[Stored data entries]
======

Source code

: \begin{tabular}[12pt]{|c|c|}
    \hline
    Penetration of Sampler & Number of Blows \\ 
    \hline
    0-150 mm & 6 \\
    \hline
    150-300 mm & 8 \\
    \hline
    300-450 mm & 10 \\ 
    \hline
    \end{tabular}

======

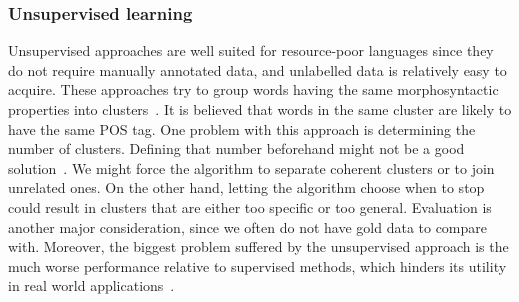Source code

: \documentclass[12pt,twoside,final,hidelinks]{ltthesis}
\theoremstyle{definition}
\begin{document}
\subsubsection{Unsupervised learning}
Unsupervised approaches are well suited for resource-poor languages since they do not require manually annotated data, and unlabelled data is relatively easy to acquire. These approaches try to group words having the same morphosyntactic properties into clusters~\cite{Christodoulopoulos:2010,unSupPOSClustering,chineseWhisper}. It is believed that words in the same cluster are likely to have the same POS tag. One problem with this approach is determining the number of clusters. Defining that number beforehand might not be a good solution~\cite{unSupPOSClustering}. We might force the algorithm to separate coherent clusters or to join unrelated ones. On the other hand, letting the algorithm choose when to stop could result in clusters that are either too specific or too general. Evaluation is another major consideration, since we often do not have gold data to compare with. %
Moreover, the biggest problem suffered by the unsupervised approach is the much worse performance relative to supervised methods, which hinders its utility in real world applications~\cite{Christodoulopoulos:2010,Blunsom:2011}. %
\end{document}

======

__About this task__
For each line above that contains "begin", make a copy.

__Written response__
: \begin{tabular}[12pt]{|c|c|}
\begin{document}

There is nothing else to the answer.